On 26 February, senior U.S. officials said that they had begun providing combat helicopters to the Georgian military, and would soon begin training troops, too. A scoping mission had visited Georgia earlier that month. Russian President Vladimir Putin said the plan was "no tragedy," and no different than the U.S.'s existing presence in central Asia.

According to Georgian sources, funding had been hurried up for the Georgia Train and Equip Program (GTEP) within the U.S. government by linking it to Operation Enduring Freedom: the invasion of Afghanistan. As well as its publicly stated goal, of preparing Georgia to take control of Pankisi, the GTEP enabled Georgian troops to better support the U.S. in Afghanistan and in Iraq, and allowed Georgia to deepen its security relationship with the United States.

On 11 March 2002, US President George W. Bush stated that "terrorists working closely with al Qaeda operate in the Pankisi Gorge."

On 28 March, Russian Defence Minister Ivanov held a press conference to denounce Washington's plan to send Green Berets on a training mission to Georgia, and hinted obliquely at the prospect of Russian intervention.

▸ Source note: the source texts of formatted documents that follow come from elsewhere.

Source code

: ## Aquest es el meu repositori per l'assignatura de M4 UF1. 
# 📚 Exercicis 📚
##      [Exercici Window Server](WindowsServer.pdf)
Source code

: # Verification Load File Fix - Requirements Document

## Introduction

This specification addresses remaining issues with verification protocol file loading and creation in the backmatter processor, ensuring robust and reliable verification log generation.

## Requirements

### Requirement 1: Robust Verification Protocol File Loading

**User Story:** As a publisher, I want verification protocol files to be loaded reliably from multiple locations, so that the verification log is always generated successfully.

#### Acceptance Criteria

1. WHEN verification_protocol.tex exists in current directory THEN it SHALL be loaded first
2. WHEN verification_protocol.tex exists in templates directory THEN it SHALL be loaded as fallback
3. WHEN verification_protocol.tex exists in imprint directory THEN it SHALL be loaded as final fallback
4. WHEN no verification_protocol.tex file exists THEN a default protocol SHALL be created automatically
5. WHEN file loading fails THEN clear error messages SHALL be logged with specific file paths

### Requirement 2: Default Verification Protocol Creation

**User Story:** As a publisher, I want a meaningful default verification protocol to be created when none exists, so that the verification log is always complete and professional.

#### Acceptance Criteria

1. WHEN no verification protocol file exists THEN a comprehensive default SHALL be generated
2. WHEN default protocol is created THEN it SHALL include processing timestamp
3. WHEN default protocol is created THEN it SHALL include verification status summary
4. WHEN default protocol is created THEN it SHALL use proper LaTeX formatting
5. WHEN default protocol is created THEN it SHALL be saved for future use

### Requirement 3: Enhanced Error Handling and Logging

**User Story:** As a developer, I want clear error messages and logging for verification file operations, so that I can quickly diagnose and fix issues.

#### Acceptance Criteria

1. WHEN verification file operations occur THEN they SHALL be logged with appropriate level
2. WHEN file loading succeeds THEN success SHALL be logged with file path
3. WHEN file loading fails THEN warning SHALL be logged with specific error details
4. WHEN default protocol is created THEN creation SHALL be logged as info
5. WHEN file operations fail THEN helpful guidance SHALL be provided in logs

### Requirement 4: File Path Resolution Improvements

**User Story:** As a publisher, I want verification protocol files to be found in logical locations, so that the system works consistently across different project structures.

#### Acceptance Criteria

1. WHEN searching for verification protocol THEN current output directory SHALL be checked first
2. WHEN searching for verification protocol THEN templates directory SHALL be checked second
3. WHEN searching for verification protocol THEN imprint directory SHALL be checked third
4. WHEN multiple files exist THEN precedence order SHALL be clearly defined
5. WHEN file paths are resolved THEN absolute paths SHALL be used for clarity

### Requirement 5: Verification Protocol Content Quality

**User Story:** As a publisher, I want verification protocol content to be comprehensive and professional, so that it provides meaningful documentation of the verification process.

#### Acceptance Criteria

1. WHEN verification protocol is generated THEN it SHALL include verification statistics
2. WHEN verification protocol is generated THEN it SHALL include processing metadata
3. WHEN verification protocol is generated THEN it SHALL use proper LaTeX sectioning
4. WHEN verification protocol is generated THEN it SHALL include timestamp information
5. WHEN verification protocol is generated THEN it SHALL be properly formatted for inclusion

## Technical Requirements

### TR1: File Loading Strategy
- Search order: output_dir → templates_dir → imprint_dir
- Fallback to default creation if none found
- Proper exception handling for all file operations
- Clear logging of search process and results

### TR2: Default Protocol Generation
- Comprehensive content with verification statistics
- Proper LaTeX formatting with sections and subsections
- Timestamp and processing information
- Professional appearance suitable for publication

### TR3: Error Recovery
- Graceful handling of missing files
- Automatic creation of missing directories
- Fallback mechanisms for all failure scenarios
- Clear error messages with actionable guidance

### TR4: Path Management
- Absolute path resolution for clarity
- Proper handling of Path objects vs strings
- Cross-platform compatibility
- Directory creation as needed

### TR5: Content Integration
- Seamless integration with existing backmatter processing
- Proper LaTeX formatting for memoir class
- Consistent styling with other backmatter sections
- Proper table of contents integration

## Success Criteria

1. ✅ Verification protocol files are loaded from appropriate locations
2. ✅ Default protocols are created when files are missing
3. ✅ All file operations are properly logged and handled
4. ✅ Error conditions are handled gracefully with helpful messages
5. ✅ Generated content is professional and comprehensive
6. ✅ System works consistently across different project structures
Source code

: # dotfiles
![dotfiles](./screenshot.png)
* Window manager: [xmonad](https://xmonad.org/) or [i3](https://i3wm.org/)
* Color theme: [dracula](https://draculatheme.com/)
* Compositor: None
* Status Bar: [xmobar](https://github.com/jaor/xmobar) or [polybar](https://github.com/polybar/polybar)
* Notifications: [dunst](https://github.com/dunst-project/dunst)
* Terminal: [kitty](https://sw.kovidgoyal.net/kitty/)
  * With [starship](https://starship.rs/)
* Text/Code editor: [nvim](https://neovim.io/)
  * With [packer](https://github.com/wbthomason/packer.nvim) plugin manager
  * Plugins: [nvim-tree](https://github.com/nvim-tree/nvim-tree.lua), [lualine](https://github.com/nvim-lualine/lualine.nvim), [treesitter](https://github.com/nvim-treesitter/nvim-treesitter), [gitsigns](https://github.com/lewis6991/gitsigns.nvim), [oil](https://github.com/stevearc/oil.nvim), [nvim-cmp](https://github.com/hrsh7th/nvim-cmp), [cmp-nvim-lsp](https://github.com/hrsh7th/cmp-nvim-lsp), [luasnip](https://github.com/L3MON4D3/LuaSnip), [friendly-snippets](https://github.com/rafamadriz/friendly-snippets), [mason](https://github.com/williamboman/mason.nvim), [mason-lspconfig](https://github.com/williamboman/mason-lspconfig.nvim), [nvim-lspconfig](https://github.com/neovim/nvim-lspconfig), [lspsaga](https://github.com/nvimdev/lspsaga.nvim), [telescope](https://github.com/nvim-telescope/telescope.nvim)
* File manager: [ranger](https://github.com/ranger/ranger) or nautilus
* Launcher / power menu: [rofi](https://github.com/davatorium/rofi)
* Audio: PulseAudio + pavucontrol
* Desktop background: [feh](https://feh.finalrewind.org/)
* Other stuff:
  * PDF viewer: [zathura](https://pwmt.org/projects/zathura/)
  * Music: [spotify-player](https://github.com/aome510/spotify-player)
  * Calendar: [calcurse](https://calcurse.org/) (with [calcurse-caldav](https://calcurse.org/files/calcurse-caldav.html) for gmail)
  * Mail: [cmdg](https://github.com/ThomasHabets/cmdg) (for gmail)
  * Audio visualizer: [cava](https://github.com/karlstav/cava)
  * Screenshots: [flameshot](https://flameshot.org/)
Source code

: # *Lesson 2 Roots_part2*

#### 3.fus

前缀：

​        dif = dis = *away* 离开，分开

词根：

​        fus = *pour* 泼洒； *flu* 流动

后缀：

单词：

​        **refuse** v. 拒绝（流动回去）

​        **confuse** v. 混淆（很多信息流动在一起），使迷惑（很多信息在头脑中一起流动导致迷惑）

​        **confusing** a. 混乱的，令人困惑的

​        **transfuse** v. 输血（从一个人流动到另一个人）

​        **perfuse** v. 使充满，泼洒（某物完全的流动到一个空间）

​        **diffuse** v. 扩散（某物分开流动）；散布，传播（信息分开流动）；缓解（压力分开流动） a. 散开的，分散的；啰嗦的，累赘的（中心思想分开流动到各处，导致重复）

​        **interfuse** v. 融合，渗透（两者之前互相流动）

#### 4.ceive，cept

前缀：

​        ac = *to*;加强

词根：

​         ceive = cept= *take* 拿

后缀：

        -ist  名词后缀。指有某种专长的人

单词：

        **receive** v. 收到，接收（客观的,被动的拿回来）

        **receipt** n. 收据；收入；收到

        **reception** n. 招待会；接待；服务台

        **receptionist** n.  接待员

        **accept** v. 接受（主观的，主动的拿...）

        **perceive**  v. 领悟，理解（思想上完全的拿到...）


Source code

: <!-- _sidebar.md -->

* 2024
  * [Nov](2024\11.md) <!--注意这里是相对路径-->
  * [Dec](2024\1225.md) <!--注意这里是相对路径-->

On 28 April a Georgian unit, acting on U.S. intelligence and led by a U.S.-trained commander, ambushed a group of insurgents in Pankisi by ramming their vehicle, and then firing on it, killing the driver. The ambush sparked consternation among militants in the area, who initiated 24-hour patrols and lookouts. The Georgians captured three Arabs, of whom one, a Yemeni named Omar Mohammed Ali al-Rammah, was subsequently transferred to U.S. custody and incarcerated in Guantanamo Bay. Al-Rammah told interrogators, falsely, that Ibn al-Khattab had been killed in the ambush.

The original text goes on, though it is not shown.